The Rust developers will be the first to tell you that if you can get away with writing your application in a GC'd language, you probably should. Garbage collectors really are fantastic pieces of technology if you aren't heavily bound by memory or speed constraints.
Rust exists to fulfill a need in the domains where GCs are not acceptable, not to obviate GCs entirely. It merely offers the industry a viable alternative to the typical ravages of rampant manual memory mismanagement.
TIL Rust will be single-handedly used to rewrite every single GC'd program in existence, and furthermore only VR systems like Oculus will be relevant after that, so why bother dealing with any of the actually-hard problems of the real world and improving the existing technology we'll have today, and for years to come?
Oculus Rift and friends. VR needs extremely consistent latency and has very tight deadlines. Ideally, you render 90 FPS and never miss a frame.
GC pauses are out of the question, so if you're going to use GC, you need to be real-time without any degenerate stop-the-world cases. The linked article ostensibly delivers this, but there's no real-world evidence. Given your tight time budget, you also don't want to pay the "GC tax". GC just makes your life harder in this environment.
There also isn't really any good reason to write a 3D engine in GC'd languages given a) existing C++ engines and b) sightings of Rust on the horizon.
How does regions fit into this? IIRC regions have deterministic lifetimes, and all values/objects allocated in a region are freed in bulk when the region is freed (so it seems to only depend on how complex the underlying allocation is).
A typical implementation of free(3) does not give real-time guarantees; whether you use GC or not, you need to know things about your allocator to have any kind of latency guarantees.
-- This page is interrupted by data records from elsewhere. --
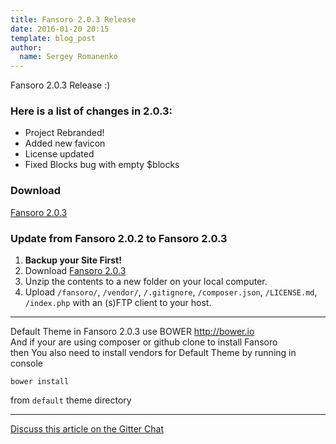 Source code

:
 ```yaml
---
title: Fansoro 2.0.3 Release
date: 2016-01-20 20:15
template: blog_post
author:
  name: Sergey Romanenko
---
```


Fansoro 2.0.3 Release :)

### Here is a list of changes in 2.0.3:
* Project Rebranded!
* Added new favicon
* License updated
* Fixed Blocks bug with empty $blocks

### Download
[<i class="fa fa-download"></i> Fansoro 2.0.3](https://github.com/fansoro/fansoro/releases/download/v2.0.3/fansoro-2.0.3.zip)

### Update from Fansoro 2.0.2 to Fansoro 2.0.3
1. **Backup your Site First!**
2. Download [Fansoro 2.0.3](https://github.com/fansoro/fansoro/releases/download/v2.0.3/fansoro-2.0.3.zip)
3. Unzip the contents to a new folder on your local computer.
4. Upload `/fansoro/`, `/vendor/`, `/.gitignore`, `/composer.json`, `/LICENSE.md`, `/index.php` with an (s)FTP client to your host.

<hr>

Default Theme in Fansoro 2.0.3 use BOWER http://bower.io   
And if your are using composer or github clone to install Fansoro   
then You also need to install vendors for Default Theme by running in console   

```
bower install
```

from `default` theme directory   

<hr>

[<i class="fa fa-comments"></i> Discuss this article on the Gitter Chat](https://gitter.im/fansoro/fansoro)
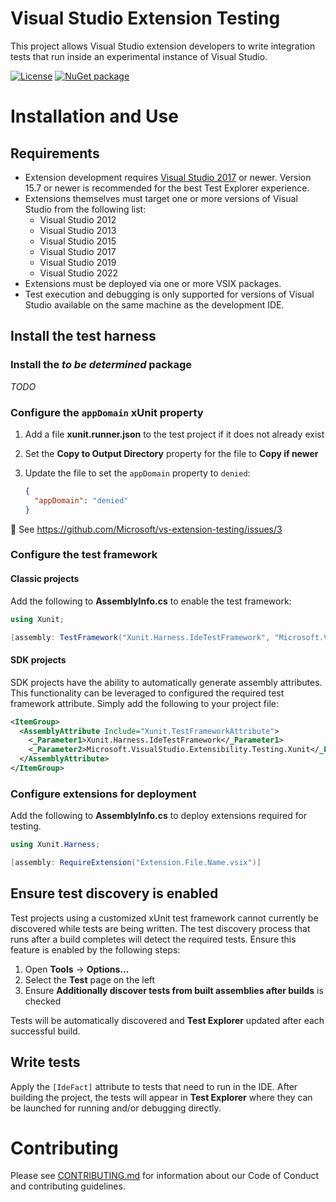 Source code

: # Visual Studio Extension Testing

This project allows Visual Studio extension developers to write integration tests that run inside an experimental
instance of Visual Studio.

[![License](https://img.shields.io/github/license/Microsoft/vs-extension-testing.svg)](https://raw.githubusercontent.com/Microsoft/vs-extension-testing/master/LICENSE) [![NuGet package](https://img.shields.io/nuget/v/Microsoft.VisualStudio.Extensibility.Testing.Xunit.svg)](https://nuget.org/packages/Microsoft.VisualStudio.Extensibility.Testing.Xunit)

# Installation and Use

## Requirements

* Extension development requires [Visual Studio 2017](https://visualstudio.microsoft.com/vs/) or newer. Version 15.7 or
  newer is recommended for the best Test Explorer experience.
* Extensions themselves must target one or more versions of Visual Studio from the following list:
    * Visual Studio 2012
    * Visual Studio 2013
    * Visual Studio 2015
    * Visual Studio 2017
    * Visual Studio 2019
    * Visual Studio 2022
* Extensions must be deployed via one or more VSIX packages.
* Test execution and debugging is only supported for versions of Visual Studio available on the same machine as the
  development IDE.

## Install the test harness

### Install the *to be determined* package

*TODO*

### Configure the `appDomain` xUnit property

1. Add a file **xunit.runner.json** to the test project if it does not already exist
2. Set the **Copy to Output Directory** property for the file to **Copy if newer**
3. Update the file to set the `appDomain` property to `denied`:

    ```json
    {
      "appDomain": "denied"
    }
    ```

:link: See https://github.com/Microsoft/vs-extension-testing/issues/3

### Configure the test framework

#### Classic projects

Add the following to **AssemblyInfo.cs** to enable the test framework:

```csharp
using Xunit;

[assembly: TestFramework("Xunit.Harness.IdeTestFramework", "Microsoft.VisualStudio.Extensibility.Testing.Xunit")]
```

#### SDK projects

SDK projects have the ability to automatically generate assembly attributes. This functionality can be leveraged to
configured the required test framework attribute. Simply add the following to your project file:

```xml
<ItemGroup>
  <AssemblyAttribute Include="Xunit.TestFrameworkAttribute">
    <_Parameter1>Xunit.Harness.IdeTestFramework</_Parameter1>
    <_Parameter2>Microsoft.VisualStudio.Extensibility.Testing.Xunit</_Parameter2>
  </AssemblyAttribute>
</ItemGroup>
```

### Configure extensions for deployment

Add the following to **AssemblyInfo.cs** to deploy extensions required for testing.

```csharp
using Xunit.Harness;

[assembly: RequireExtension("Extension.File.Name.vsix")]
```

## Ensure test discovery is enabled

Test projects using a customized xUnit test framework cannot currently be discovered while tests are being written. The
test discovery process that runs after a build completes will detect the required tests. Ensure this feature is enabled
by the following steps:

1. Open **Tools** &rarr; **Options...**
2. Select the **Test** page on the left
3. Ensure **Additionally discover tests from built assemblies after builds** is checked

Tests will be automatically discovered and **Test Explorer** updated after each successful build.

## Write tests

Apply the `[IdeFact]` attribute to tests that need to run in the IDE. After building the project, the tests will
appear in **Test Explorer** where they can be launched for running and/or debugging directly.

# Contributing

Please see [CONTRIBUTING.md](CONTRIBUTING.md) for information about our Code of Conduct and contributing guidelines.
I get a little disturbed when people treat malloc() and free() as if they were constant-time operations.
more exactly malloc and free typically gives you shitty time guarantee.
The usual thing people do in real time is bailing out of any dynamic allocation, they know malloc is not good, they are afraid or don't want to deal with real time GC, and/or they know that if they do all the allocation first, they have a grasp on the worst case of their loop (I think the real answer is that it's a tradition).
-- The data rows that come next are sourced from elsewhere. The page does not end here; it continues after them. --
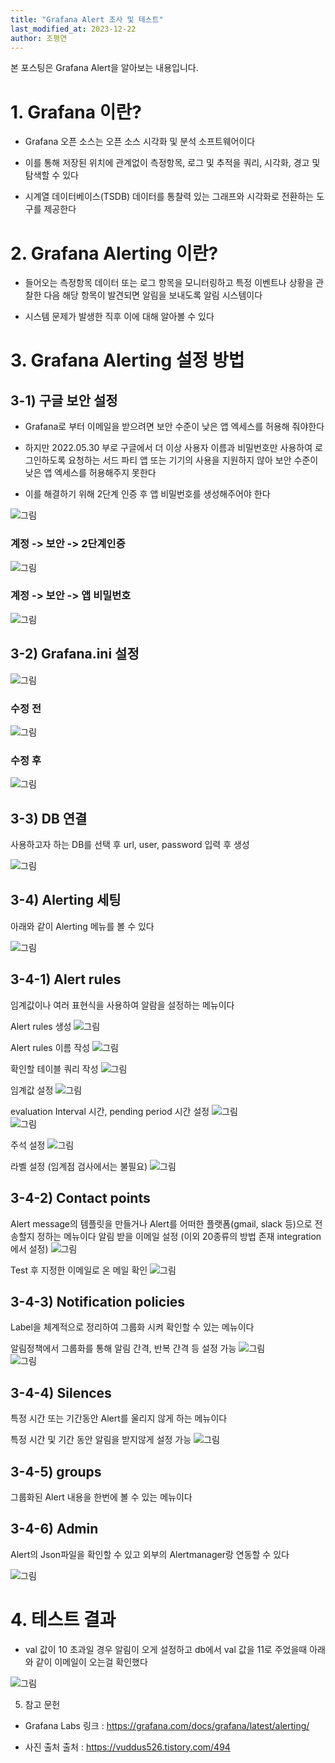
 ```yaml
---
title: "Grafana Alert 조사 및 테스트"
last_modified_at: 2023-12-22
author: 조평연
---
```


본 포스팅은 Grafana Alert을 알아보는 내용입니다.

# 1. Grafana 이란?
- Grafana 오픈 소스는 오픈 소스 시각화 및 분석 소프트웨어이다

- 이를 통해 저장된 위치에 관계없이 측정항목, 로그 및 추적을 쿼리, 시각화, 경고 및 탐색할 수 있다 

- 시계열 데이터베이스(TSDB) 데이터를 통찰력 있는 그래프와 시각화로 전환하는 도구를 제공한다

# 2. Grafana Alerting 이란?
- 들어오는 측정항목 데이터 또는 로그 항목을 모니터링하고 특정 이벤트나 상황을 관찰한 다음 해당 항목이 발견되면 알림을 보내도록 알림 시스템이다

- 시스템 문제가 발생한 직후 이에 대해 알아볼 수 있다

# 3. Grafana Alerting 설정 방법
## 3-1) 구글 보안 설정
- Grafana로 부터 이메일을 받으려면 보안 수준이 낮은 앱 엑세스를 허용해 줘야한다

- 하지만 2022.05.30 부로 구글에서 더 이상 사용자 이름과 비밀번호만 사용하여 로그인하도록 요청하는 서드 파티 앱 또는 기기의 사용을 지원하지 않아 보안 수준이 낮은 앱 엑세스를 허용해주지 못한다

- 이를 해결하기 위해 2단계 인증 후 앱 비밀번호를 생성해주어야 한다

![그림](https://img1.daumcdn.net/thumb/R1280x0/?scode=mtistory2&fname=https%3A%2F%2Fblog.kakaocdn.net%2Fdn%2FXE9Z0%2FbtsBrMro8zk%2Fg4yyIdmjFT1lkuYmxI6hx1%2Fimg.png)
<br>

### 계정 -> 보안 -> 2단계인증

![그림](https://img1.daumcdn.net/thumb/R1280x0/?scode=mtistory2&fname=https%3A%2F%2Fblog.kakaocdn.net%2Fdn%2FbLtTx8%2FbtsBq1I44yu%2FCHRbwQEAEE8eVJ3owQkw8k%2Fimg.png)
<br>

### 계정 -> 보안 -> 앱 비밀번호

![그림](https://img1.daumcdn.net/thumb/R1280x0/?scode=mtistory2&fname=https%3A%2F%2Fblog.kakaocdn.net%2Fdn%2Fv8M6X%2FbtsBrfN1Xdl%2FisJKIv3iaNy5I2jpZW4nGk%2Fimg.png)
<br>

## 3-2) Grafana.ini 설정
![그림](https://img1.daumcdn.net/thumb/R1280x0/?scode=mtistory2&fname=https%3A%2F%2Fblog.kakaocdn.net%2Fdn%2FceoxYh%2FbtsBG5YoWBM%2FRjsiLYvZbiyd6B2nrVrKsk%2Fimg.png)
<br>

### 수정 전
![그림](https://img1.daumcdn.net/thumb/R1280x0/?scode=mtistory2&fname=https%3A%2F%2Fblog.kakaocdn.net%2Fdn%2FcYHspc%2FbtsBog74nPw%2FitJRZRPyYRqhRdbvFfBPKK%2Fimg.png)
<br>

### 수정 후
![그림](https://img1.daumcdn.net/thumb/R1280x0/?scode=mtistory2&fname=https%3A%2F%2Fblog.kakaocdn.net%2Fdn%2Fbmr2rR%2FbtsBtJOKjyP%2FkDMKs46W04uIjO7QNeDmuk%2Fimg.png)
<br>

## 3-3) DB 연결
사용하고자 하는 DB를 선택 후 url, user, password 입력 후 생성

![그림](https://img1.daumcdn.net/thumb/R1280x0/?scode=mtistory2&fname=https%3A%2F%2Fblog.kakaocdn.net%2Fdn%2FBFL2H%2FbtsBrMrpQ33%2FS632lEnsmBVnj3YrUQD4x0%2Fimg.png)
<br>

## 3-4) Alerting 세팅
아래와 같이 Alerting 메뉴를 볼 수 있다

![그림](https://img1.daumcdn.net/thumb/R1280x0/?scode=mtistory2&fname=https%3A%2F%2Fblog.kakaocdn.net%2Fdn%2FdTNJWX%2FbtsBgwXOS0L%2FTuV6K8ZK20vjckwiG9xFY1%2Fimg.png)
<br>

## 3-4-1) Alert rules
임계값이나 여러 표현식을 사용하여 알람을 설정하는 메뉴이다

Alert rules 생성
![그림](https://img1.daumcdn.net/thumb/R1280x0/?scode=mtistory2&fname=https%3A%2F%2Fblog.kakaocdn.net%2Fdn%2FYNJc1%2FbtsBqtF0pTN%2FrmZZiJpKX5DMU3k9aqnB10%2Fimg.png)
<br>

Alert rules 이름 작성
![그림](https://img1.daumcdn.net/thumb/R1280x0/?scode=mtistory2&fname=https%3A%2F%2Fblog.kakaocdn.net%2Fdn%2Fbc8zMo%2FbtsBqJPmQBK%2FHwdyLI1vL4hiEk9wk1FJbK%2Fimg.png)
<br>

확인할 테이블 쿼리 작성
![그림](https://img1.daumcdn.net/thumb/R1280x0/?scode=mtistory2&fname=https%3A%2F%2Fblog.kakaocdn.net%2Fdn%2FzDGnv%2FbtsBqC3TbXL%2FikHTQ0Ve0O0jXP3yiVvFCk%2Fimg.png)
<br>

임계값 설정
![그림](https://img1.daumcdn.net/thumb/R1280x0/?scode=mtistory2&fname=https%3A%2F%2Fblog.kakaocdn.net%2Fdn%2FdrGApz%2FbtsButEBG1C%2FuzA5Ia7NLRnJepvpBRBwz0%2Fimg.png)
<br>

evaluation Interval 시간, pending period 시간 설정
![그림](https://img1.daumcdn.net/thumb/R1280x0/?scode=mtistory2&fname=https%3A%2F%2Fblog.kakaocdn.net%2Fdn%2FbzSFiE%2FbtsBqtTzn0s%2F0LunJqwpChOqj1nKuS8sFK%2Fimg.png)
<br>
![그림](https://img1.daumcdn.net/thumb/R1280x0/?scode=mtistory2&fname=https%3A%2F%2Fblog.kakaocdn.net%2Fdn%2Fllses%2FbtsBuxfRGih%2FDVou6oXGcc3R4ASc8J9QB0%2Fimg.png)
<br>

주석 설정
![그림](https://img1.daumcdn.net/thumb/R1280x0/?scode=mtistory2&fname=https%3A%2F%2Fblog.kakaocdn.net%2Fdn%2FbJTgjh%2FbtsBuowHTdR%2F51aqFTvBpsknscKzmdQA5K%2Fimg.png)
<br>

라벨 설정 (임계점 검사에서는 불필요)
![그림](https://img1.daumcdn.net/thumb/R1280x0/?scode=mtistory2&fname=https%3A%2F%2Fblog.kakaocdn.net%2Fdn%2FcHH7Uw%2FbtsButLnn2a%2FKhuP5uZHmOz1fyeOw3l09k%2Fimg.png)
<br>

## 3-4-2) Contact points
Alert message의 템플릿을 만들거나 Alert를 어떠한 플랫폼(gmail, slack 등)으로 전송할지 정하는 메뉴이다
알림 받을 이메일 설정 (이외 20종류의 방법 존재 integration 에서 설정)
![그림](https://img1.daumcdn.net/thumb/R1280x0/?scode=mtistory2&fname=https%3A%2F%2Fblog.kakaocdn.net%2Fdn%2FkIsx7%2FbtsBuzLvNoD%2FI6iXmtO0GhfOPKUiScznjk%2Fimg.png)
<br>

Test 후 지정한 이메일로 온 메일 확인
![그림](https://img1.daumcdn.net/thumb/R1280x0/?scode=mtistory2&fname=https%3A%2F%2Fblog.kakaocdn.net%2Fdn%2FbClCqK%2FbtsBueukggi%2Fg9xAIJDENIaW6NQp4jfFh1%2Fimg.png)
<br>

## 3-4-3) Notification policies
Label을 체계적으로 정리하여 그룹화 시켜 확인할 수 있는 메뉴이다

알림정책에서 그룹화를 통해 알림 간격, 반복 간격 등 설정 가능
![그림](https://img1.daumcdn.net/thumb/R1280x0/?scode=mtistory2&fname=https%3A%2F%2Fblog.kakaocdn.net%2Fdn%2FtxBBq%2FbtsBr6wAdwB%2FDxfn4kFLL1sdkdebQ13lWK%2Fimg.png)
<br>
![그림](https://img1.daumcdn.net/thumb/R1280x0/?scode=mtistory2&fname=https%3A%2F%2Fblog.kakaocdn.net%2Fdn%2F1mGDv%2FbtsBla8iU9z%2FmiKaxYUbyH0P3DCzUG4fA0%2Fimg.png)
<br>

## 3-4-4) Silences
특정 시간 또는 기간동안 Alert를 울리지 않게 하는 메뉴이다

특정 시간 및 기간 동안 알림을 받지않게 설정 가능
![그림](https://img1.daumcdn.net/thumb/R1280x0/?scode=mtistory2&fname=https%3A%2F%2Fblog.kakaocdn.net%2Fdn%2FbubHLF%2FbtsBq1bkxI7%2FvbqgpkKkfk3OVvoCG77zak%2Fimg.png)
<br>

## 3-4-5) groups
그룹화된 Alert 내용을 한번에 볼 수 있는 메뉴이다

## 3-4-6) Admin
Alert의 Json파일을 확인할 수 있고 외부의 Alertmanager랑 연동할 수 있다

![그림](https://img1.daumcdn.net/thumb/R1280x0/?scode=mtistory2&fname=https%3A%2F%2Fblog.kakaocdn.net%2Fdn%2FxRIxA%2FbtsBmSGoxBw%2F0eAXQfLCrdrQDKRvqrkGlk%2Fimg.png)
<br>

# 4. 테스트 결과
- val 값이 10 초과일 경우 알림이 오게 설정하고 db에서 val 값을 11로 주었을때 아래와 같이 이메일이 오는걸 확인했다

![그림](https://img1.daumcdn.net/thumb/R1280x0/?scode=mtistory2&fname=https%3A%2F%2Fblog.kakaocdn.net%2Fdn%2F5g8V0%2FbtsBtGYRGsY%2F4EwhqHMcwDFTEajbKQRCO0%2Fimg.png)
<br>

5. 참고 문헌
- Grafana Labs
링크 : https://grafana.com/docs/grafana/latest/alerting/

- 사진 출처
출처 : https://vuddus526.tistory.com/494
The majority of real-time systems are the small embedded ones where both speed and size are usually highly constrained, so this doesn't look as useful as it may seem. It's well known that GC overhead decreases with increasing available memory, so the result shouldn't be so surprising. A relevant phrase I've heard is "garbage collection is free only if memory is worth nothing."
Limiting the amount of work the GC can do also means that some quite subtle bugs can arise from exceeding the "allocation rate" that it can handle, which is something that might not be as easy to determine in GC-using code.
but not the amount of space that we estimate they could possibly take
I think it's a bad sign when the word "estimate" is used in talking about a real-time system... this is an area of guarantees and proofs, not educated guesses.